MiMo 2.5 requires at least 4 GPUs? Am I reading this right?

Posted by Pyrenaeda@reddit | LocalLLaMA | View on Reddit | 3 comments

Was trying to stand up a quant of MiMo 2.5 on a 2 node Spark cluster tonight, reading through the SGLang cookbook https://docs.sglang.io/cookbook/autoregressive/Xiaomi/MiMo-V2.5 for it and found this:

The checkpoint has a TP=4-interleaved fused qkv_proj; attention-TP per DP group must be 4. Use --dp = TP / 4; for TP > 4 this also requires DP-attention. Total GPUs must be a multiple of 4. A bare --tp 8 without --dp 2 will fail to load with MiMoV2 fused qkv_proj checkpoint is TP=4-interleaved; got attention tp_size=8.

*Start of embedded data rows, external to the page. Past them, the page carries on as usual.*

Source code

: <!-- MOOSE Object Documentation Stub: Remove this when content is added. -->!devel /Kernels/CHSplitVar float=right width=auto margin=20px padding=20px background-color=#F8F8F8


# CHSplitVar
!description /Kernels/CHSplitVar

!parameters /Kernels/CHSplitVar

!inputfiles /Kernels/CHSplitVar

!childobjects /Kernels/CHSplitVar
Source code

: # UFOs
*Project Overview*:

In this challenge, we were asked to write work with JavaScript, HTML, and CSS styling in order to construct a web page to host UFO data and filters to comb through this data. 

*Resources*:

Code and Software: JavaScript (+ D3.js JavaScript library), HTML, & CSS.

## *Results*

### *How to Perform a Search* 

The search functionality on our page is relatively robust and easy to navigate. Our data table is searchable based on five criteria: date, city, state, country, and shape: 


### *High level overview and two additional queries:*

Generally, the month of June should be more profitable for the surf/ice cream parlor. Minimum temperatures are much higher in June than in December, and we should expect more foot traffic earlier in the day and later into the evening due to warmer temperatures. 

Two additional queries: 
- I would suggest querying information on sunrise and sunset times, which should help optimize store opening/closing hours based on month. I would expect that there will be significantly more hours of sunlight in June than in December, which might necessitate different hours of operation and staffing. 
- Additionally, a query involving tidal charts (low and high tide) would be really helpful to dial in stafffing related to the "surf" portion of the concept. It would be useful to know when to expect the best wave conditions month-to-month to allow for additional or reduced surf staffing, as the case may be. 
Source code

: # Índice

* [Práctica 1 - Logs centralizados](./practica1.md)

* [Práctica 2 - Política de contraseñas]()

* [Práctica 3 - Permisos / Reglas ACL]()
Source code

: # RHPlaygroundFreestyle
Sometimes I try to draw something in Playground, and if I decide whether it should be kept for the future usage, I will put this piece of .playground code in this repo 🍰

... If I'm reading this right, it doesn't matter how much VRAM / compute you might have available, you must have GPUs in multiples of 4 in order to run it. Anything less than 4 and it just won't run, the model is essentially hard coded to require 4/8/12/etc GPUs.

But surely I've missed something here. That can't be right... can it? ... can it?

If so, a real shame. A lot of people who might otherwise have more than sufficient resources to run it at 4 bit will be locked out of it because of the 4 GPU requirement.